1. This was a Rule calling upon the District Magistrate of Patna to show cause, why the order of the Sessions Judge summarily rejecting the appeal in this case should not be set aside on the ground that the vakil, who filed it, had not a reasonable opportunity of being heard in support of the same, inasmuch as he was not prepared to argue on the day the petition was presented.

2. We observe that the Sessions Judge of Patna had addressed a letter to the District Magistrate on the subject, and this has been forwarded to us apparently without a covering letter. This is irregular. No explanation has been called for from the Sessions Judge, and he himself notes that the Rule was not issued on the ground that his Court did not exercise its discretion wisely. The real question in the case is whether the appellant had a reasonable opportunity of being heard in support of his appeal.

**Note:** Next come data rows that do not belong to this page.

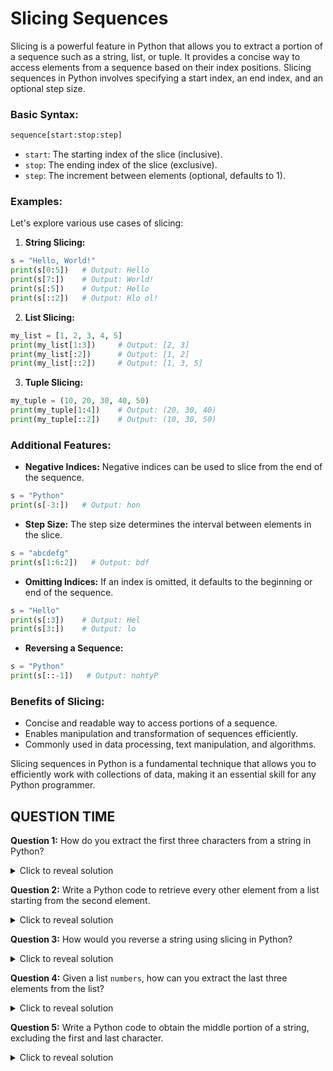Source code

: # Slicing Sequences

Slicing is a powerful feature in Python that allows you to extract a portion of a sequence such as a string, list, or tuple. It provides a concise way to access elements from a sequence based on their index positions. Slicing sequences in Python involves specifying a start index, an end index, and an optional step size.

### Basic Syntax:
```python
sequence[start:stop:step]
```
- `start`: The starting index of the slice (inclusive).
- `stop`: The ending index of the slice (exclusive).
- `step`: The increment between elements (optional, defaults to 1).

### Examples:
Let's explore various use cases of slicing:

1. **String Slicing:**
```python
s = "Hello, World!"
print(s[0:5])   # Output: Hello
print(s[7:])    # Output: World!
print(s[:5])    # Output: Hello
print(s[::2])   # Output: Hlo ol!
```

2. **List Slicing:**
```python
my_list = [1, 2, 3, 4, 5]
print(my_list[1:3])     # Output: [2, 3]
print(my_list[:2])      # Output: [1, 2]
print(my_list[::2])     # Output: [1, 3, 5]
```

3. **Tuple Slicing:**
```python
my_tuple = (10, 20, 30, 40, 50)
print(my_tuple[1:4])    # Output: (20, 30, 40)
print(my_tuple[::2])    # Output: (10, 30, 50)
```

### Additional Features:
- **Negative Indices:** Negative indices can be used to slice from the end of the sequence.
```python
s = "Python"
print(s[-3:])   # Output: hon
```

- **Step Size:** The step size determines the interval between elements in the slice.
```python
s = "abcdefg"
print(s[1:6:2])   # Output: bdf
```

- **Omitting Indices:** If an index is omitted, it defaults to the beginning or end of the sequence.
```python
s = "Hello"
print(s[:3])    # Output: Hel
print(s[3:])    # Output: lo
```

- **Reversing a Sequence:**
```python
s = "Python"
print(s[::-1])   # Output: nohtyP
```

### Benefits of Slicing:
- Concise and readable way to access portions of a sequence.
- Enables manipulation and transformation of sequences efficiently.
- Commonly used in data processing, text manipulation, and algorithms.

Slicing sequences in Python is a fundamental technique that allows you to efficiently work with collections of data, making it an essential skill for any Python programmer.

## QUESTION TIME

**Question 1:** How do you extract the first three characters from a string in Python?

<details>
<summary>Click to reveal solution</summary>

**Answer:**
To extract the first three characters from a string, you can use slicing with the syntax `string[:3]`.

Example:
```python
s = "Python"
result = s[:3]
print(result)  # Output: Pyt
```
</details>

**Question 2:** Write a Python code to retrieve every other element from a list starting from the second element.

<details>
<summary>Click to reveal solution</summary>

**Answer:**
You can achieve this by using list slicing with a step size of 2 starting from index 1.

Example:
```python
my_list = [1, 2, 3, 4, 5, 6, 7]
result = my_list[1::2]
print(result)  # Output: [2, 4, 6]
```
</details>

**Question 3:** How would you reverse a string using slicing in Python?

<details>
<summary>Click to reveal solution</summary>

**Answer:**
To reverse a string using slicing in Python, you can use `[::-1]` as the slicing syntax.

Example:
```python
s = "Python"
reversed_s = s[::-1]
print(reversed_s)  # Output: nohtyP
```
</details>

**Question 4:** Given a list `numbers`, how can you extract the last three elements from the list?

<details>
<summary>Click to reveal solution</summary>

**Answer:**
You can use negative indices to extract the last three elements from the list.

Example:
```python
numbers = [1, 2, 3, 4, 5, 6, 7, 8, 9]
last_three = numbers[-3:]
print(last_three)  # Output: [7, 8, 9]
```
</details>

**Question 5:** Write a Python code to obtain the middle portion of a string, excluding the first and last character.

<details>
<summary>Click to reveal solution</summary>

**Answer:**
To obtain the middle portion of a string, excluding the first and last character, you can use slicing with indices `[1:-1]`.

Example:
```python
s = "Python"
middle_portion = s[1:-1]
print(middle_portion)  # Output: ytho
```
</details>
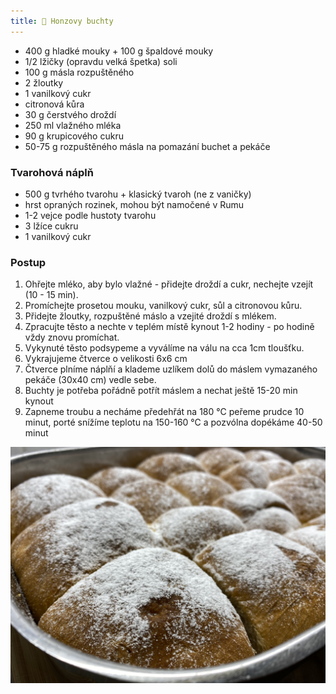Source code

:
 ```yaml
---
title: 👑 Honzovy buchty
---
```


- 400 g hladké mouky + 100 g špaldové mouky
- 1/2 lžičky (opravdu velká špetka) soli
- 100 g másla rozpuštěného
- 2 žloutky
- 1 vanilkový cukr
- citronová kůra
- 30 g čerstvého droždí
- 250 ml vlažného mléka
- 90 g krupicového cukru
- 50-75 g rozpuštěného másla na pomazání buchet a pekáče

### Tvarohová náplň

- 500 g tvrhého tvarohu + klasický tvaroh (ne z vaničky)
- hrst opraných rozinek, mohou být namočené v Rumu
- 1-2 vejce podle hustoty tvarohu
- 3 lžíce cukru
- 1 vanilkový cukr

### Postup

1. Ohřejte mléko, aby bylo vlažné - přidejte droždí a cukr, nechejte vzejít
   (10 - 15 min).
2. Promíchejte prosetou mouku, vanilkový cukr, sůl a citronovou kůru.
3. Přidejte žloutky, rozpuštěné máslo a vzejité droždí s mlékem.
4. Zpracujte těsto a nechte v teplém místě kynout 1-2 hodiny - po hodině vždy
   znovu promíchat.
5. Vykynuté těsto podsypeme a vyválíme na válu na cca 1cm tloušťku.
6. Vykrajujeme čtverce o velikosti 6x6 cm
7. Čtverce plníme náplňí a klademe uzlíkem dolů do máslem vymazaného pekáče
   (30x40 cm) vedle sebe.
8. Buchty je potřeba pořádně potřít máslem a nechat ještě 15-20 min kynout
9. Zapneme troubu a necháme předehřát na 180 °C peřeme prudce 10 minut, porté
   snížíme teplotu na 150-160 °C a pozvólna dopékáme 40-50 minut

![](./honzovy-buchty.jpg)
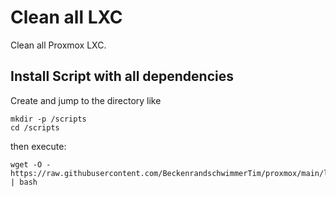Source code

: # Clean all LXC
Clean all Proxmox LXC.

## Install Script with all dependencies
Create and jump to the directory like
```
mkdir -p /scripts
cd /scripts
```
then execute:
```
wget -O - https://raw.githubusercontent.com/BeckenrandschwimmerTim/proxmox/main/lxc/clean_lxc/clean_lxc.sh | bash
```

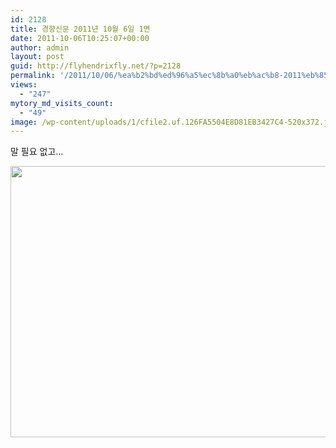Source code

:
 ```yaml
---
id: 2128
title: 경향신문 2011년 10월 6일 1면
date: 2011-10-06T10:25:07+00:00
author: admin
layout: post
guid: http://flyhendrixfly.net/?p=2128
permalink: '/2011/10/06/%ea%b2%bd%ed%96%a5%ec%8b%a0%eb%ac%b8-2011%eb%85%84-10%ec%9b%94-6%ec%9d%bc-1%eb%a9%b4/'
views:
  - "247"
mytory_md_visits_count:
  - "49"
image: /wp-content/uploads/1/cfile2.uf.126FA5504E8D81EB3427C4-520x372.jpg
---
```

말 필요 없고&#8230;

<p style="margin:0">
  <img src="http://submania.dothome.co.kr/wp-content/uploads/1/cfile2.uf.126FA5504E8D81EB3427C4.jpg" class="aligncenter" width="520" height="434" alt="" filename="20111006.01200101000001.01L.jpg" filemime="image/jpeg" />
</p>

&nbsp;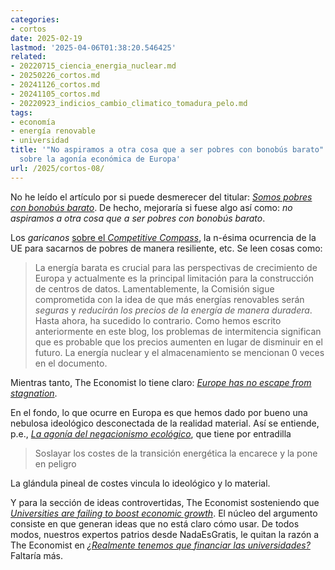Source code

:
 ```yaml
---
categories:
- cortos
date: 2025-02-19
lastmod: '2025-04-06T01:38:20.546425'
related:
- 20220715_ciencia_energia_nuclear.md
- 20250226_cortos.md
- 20241126_cortos.md
- 20241105_cortos.md
- 20220923_indicios_cambio_climatico_tomadura_pelo.md
tags:
- economía
- energía renovable
- universidad
title: '"No aspiramos a otra cosa que a ser pobres con bonobús barato" y otros enlaces
  sobre la agonía económica de Europa'
url: /2025/cortos-08/
---
```


No he leído el artículo por si puede desmerecer del titular: [_Somos pobres con bonobús barato_](https://elpais.com/opinion/2025-02-07/somos-pobres-con-bonobus-barato.html). De hecho, mejoraría si fuese algo así como: _no aspiramos a otra cosa que a ser pobres con bonobús barato_.

Los _garicanos_ [sobre el _Competitive Compass_](https://www.siliconcontinent.com/p/20-thoughts-on-the-competitiveness), la n-ésima ocurrencia de la UE para sacarnos de pobres de manera resiliente, etc. Se leen cosas como:

> La energía barata es crucial para las perspectivas de crecimiento de Europa y actualmente es la principal limitación para la construcción de centros de datos. Lamentablemente, la Comisión sigue comprometida con la idea de que más energías renovables serán _seguras_ y _reducirán los precios de la energía de manera duradera_. Hasta ahora, ha sucedido lo contrario. Como hemos escrito anteriormente en este blog, los problemas de intermitencia significan que es probable que los precios aumenten en lugar de disminuir en el futuro. La energía nuclear y el almacenamiento se mencionan 0 veces en el documento.

Mientras tanto, The Economist lo tiene claro: [_Europe has no escape from stagnation_](https://www.economist.com/finance-and-economics/2025/02/06/europe-has-no-escape-from-stagnation).

En el fondo, lo que ocurre en Europa es que hemos dado por bueno una nebulosa ideológico desconectada de la realidad material. Así se entiende, p.e., [_La agonía del negacionismo ecológico_](https://theobjective.com/elsubjetivo/opinion/2025-02-09/agonia-negacionismo-ecologico-benito-arrunada/), que tiene por entradilla

> Soslayar los costes de la transición energética la encarece y la pone en peligro

La glándula pineal de costes vincula lo ideológico y lo material.

Y para la sección de ideas controvertidas, The Economist sosteniendo que [_Universities are failing to boost economic growth_](https://www.economist.com/finance-and-economics/2024/02/05/universities-are-failing-to-boost-economic-growth). El núcleo del argumento consiste en que generan ideas que no está claro cómo usar. De todos modos, nuestros expertos patrios desde NadaEsGratis, le quitan la razón a The Economist en [_¿Realmente tenemos que financiar las universidades?_](https://nadaesgratis.es/cabrales/realmente-tenemos-que-financiar-las-universidades) Faltaría más.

3. Now it appears to us, and it is in accordance with the experience of both of us in two different provinces, as regards the practice in the mofussil, that appeals, which arc supported by a pleader, are in practice admitted without any hearing except on the question of bail, the only cases, which are usually dealt with under Section 421 of the Criminal Procedure Code, being jail appeals. The practice in this Court is to hear every appeal under Section 421, but in this Court the parties have ample notice. E very case is fully argued on its merits with due time and consideration. Here, the very moment that a petition was filed, the pleader was called upon to support the appeal on any or all of the grounds upon which it was laid. We do not think that this is a reasonable opportunity of being heard. Had it been necessary to call upon the Crown, according to the universal practice, the Crown would have had a week’s notice and we think the appellants should also have the same notice, if the Court desires to hear them under Section 421 before admitting the appeal.

4. We, therefore, make the Rule absolute, and direct that the pleader should have a further opportunity of being heard after due notice to the appellants.